他顿了顿,稍微侧过头看了一眼宛瑜,“你真的不去?我记得你以前挺喜欢这种热闹场面的。”
宛瑜闻言转过头来,窗外的流光溢彩掠过她姣好的面庞,在她清澈的眼眸中投下细碎的光芒。她言笑晏晏,声音像裹了蜜糖:“是呀,以前是喜欢热闹。但我觉得呢…”
她故意拖长了调子,带着点撒娇的意味,“陪我们家林cto看戏,更重要呀。而且,”她俏皮地眨了眨眼睛,睫毛像蝶翼般扑闪,“你想想,一群平均年龄可能比杰克船长的藏宝图还老的爷爷奶奶,在台上演《加勒比海盗》!这画面难道不比看曾老师对着美女跳眉毛舞更有趣吗?这种经历,简直是可遇不可求的限量版!”
林浔的嘴角几不可察地向上扬起了一个微小的弧度,他没再说什么,但那双平时总是显得过于冷静的眼眸里,明显柔和了许多。
他握着方向盘的手指甚至跟着电台里的音乐节奏,轻轻敲击了两下,泄露了他相当不错的心情。
车子抵达云峰剧场时,天色已经微微暗了下来。
剧场门口倒是灯火通明,人来人往。
“哇,人还不少嘛!”宛瑜挽着林浔的胳膊,看着熙熙攘攘的人群有些惊讶地感叹道。
这热度,都快赶上一些小型演唱会了。
然而,这份惊讶只持续了不到十秒钟。宛瑜很快就发现,这剧场门口的热闹,和寻常意义上的“热闹”截然不同。

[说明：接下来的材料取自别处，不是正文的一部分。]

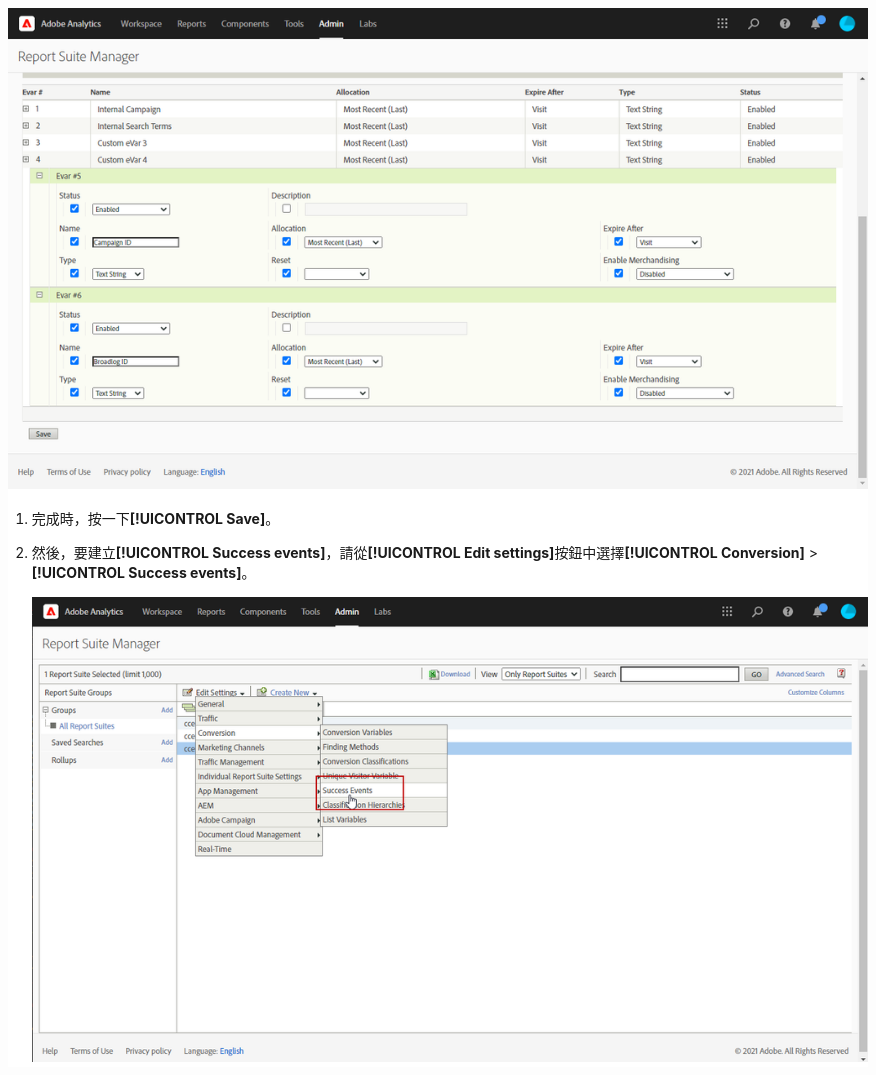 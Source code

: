    ![](assets/analytics_connnector_6.png)

1. 完成時，按一下&#x200B;**[!UICONTROL Save]**。

1. 然後，要建立&#x200B;**[!UICONTROL Success events]**，請從&#x200B;**[!UICONTROL Edit settings]**&#x200B;按鈕中選擇&#x200B;**[!UICONTROL Conversion]** > **[!UICONTROL Success events]**。

   ![](assets/analytics_connnector_7.png)
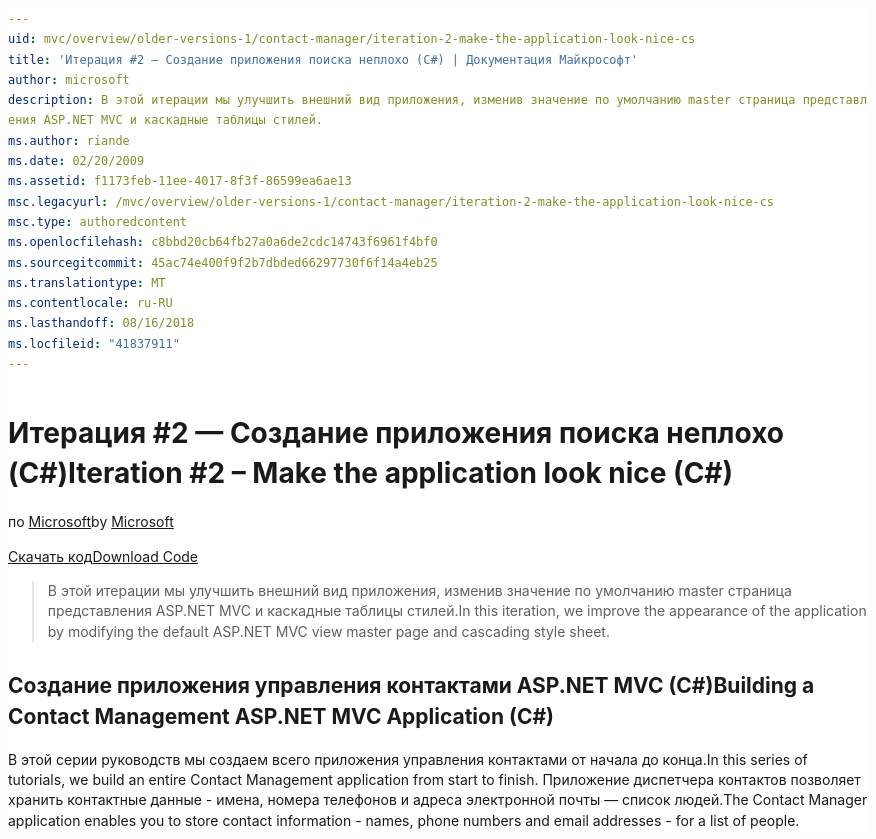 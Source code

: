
 ```yaml
---
uid: mvc/overview/older-versions-1/contact-manager/iteration-2-make-the-application-look-nice-cs
title: 'Итерация #2 — Создание приложения поиска неплохо (C#) | Документация Майкрософт'
author: microsoft
description: В этой итерации мы улучшить внешний вид приложения, изменив значение по умолчанию master страница представления ASP.NET MVC и каскадные таблицы стилей.
ms.author: riande
ms.date: 02/20/2009
ms.assetid: f1173feb-11ee-4017-8f3f-86599ea6ae13
msc.legacyurl: /mvc/overview/older-versions-1/contact-manager/iteration-2-make-the-application-look-nice-cs
msc.type: authoredcontent
ms.openlocfilehash: c8bbd20cb64fb27a0a6de2cdc14743f6961f4bf0
ms.sourcegitcommit: 45ac74e400f9f2b7dbded66297730f6f14a4eb25
ms.translationtype: MT
ms.contentlocale: ru-RU
ms.lasthandoff: 08/16/2018
ms.locfileid: "41837911"
---
```

<a name="iteration-2--make-the-application-look-nice-c"></a><span data-ttu-id="8bdf7-103">Итерация #2 — Создание приложения поиска неплохо (C#)</span><span class="sxs-lookup"><span data-stu-id="8bdf7-103">Iteration #2 – Make the application look nice (C#)</span></span>
====================
<span data-ttu-id="8bdf7-104">по [Microsoft](https://github.com/microsoft)</span><span class="sxs-lookup"><span data-stu-id="8bdf7-104">by [Microsoft](https://github.com/microsoft)</span></span>

[<span data-ttu-id="8bdf7-105">Скачать код</span><span class="sxs-lookup"><span data-stu-id="8bdf7-105">Download Code</span></span>](iteration-2-make-the-application-look-nice-cs/_static/contactmanager_2_cs1.zip)

> <span data-ttu-id="8bdf7-106">В этой итерации мы улучшить внешний вид приложения, изменив значение по умолчанию master страница представления ASP.NET MVC и каскадные таблицы стилей.</span><span class="sxs-lookup"><span data-stu-id="8bdf7-106">In this iteration, we improve the appearance of the application by modifying the default ASP.NET MVC view master page and cascading style sheet.</span></span>


## <a name="building-a-contact-management-aspnet-mvc-application-c"></a><span data-ttu-id="8bdf7-107">Создание приложения управления контактами ASP.NET MVC (C#)</span><span class="sxs-lookup"><span data-stu-id="8bdf7-107">Building a Contact Management ASP.NET MVC Application (C#)</span></span>
  

<span data-ttu-id="8bdf7-108">В этой серии руководств мы создаем всего приложения управления контактами от начала до конца.</span><span class="sxs-lookup"><span data-stu-id="8bdf7-108">In this series of tutorials, we build an entire Contact Management application from start to finish.</span></span> <span data-ttu-id="8bdf7-109">Приложение диспетчера контактов позволяет хранить контактные данные - имена, номера телефонов и адреса электронной почты — список людей.</span><span class="sxs-lookup"><span data-stu-id="8bdf7-109">The Contact Manager application enables you to store contact information - names, phone numbers and email addresses - for a list of people.</span></span>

这里没有潮男潮女,没有喧嚣的电音,空气中飘着的也不是香水味,而是一股淡淡的……嗯,风油精和膏药混合的、颇具岁月沉淀感的气息。
放眼望去,简直是一片银发的海洋。
到处都是白发苍苍、拄着各式各样龙头拐杖的爷爷,或是坐着轮椅、由穿着朴素的阿姨推着的老奶奶。
还有不少是中年子女小心翼翼地搀扶着自家步履蹒跚的老寿星,嘴里不停念叨着“妈,您慢点”、“爸,台阶,看台阶”。
像林浔和宛瑜这样青春靓丽、穿着时髦的年轻人,在这里简直就像是熊猫闯进了企鹅窝——凤毛麟角,格格不入。
他们一路走过去,收获了百分之百的回头率,爷爷奶奶们投来的目光都充满了慈祥的好奇,仿佛在说:“这俩娃走错片场了吧?隔壁才是电影院啊。”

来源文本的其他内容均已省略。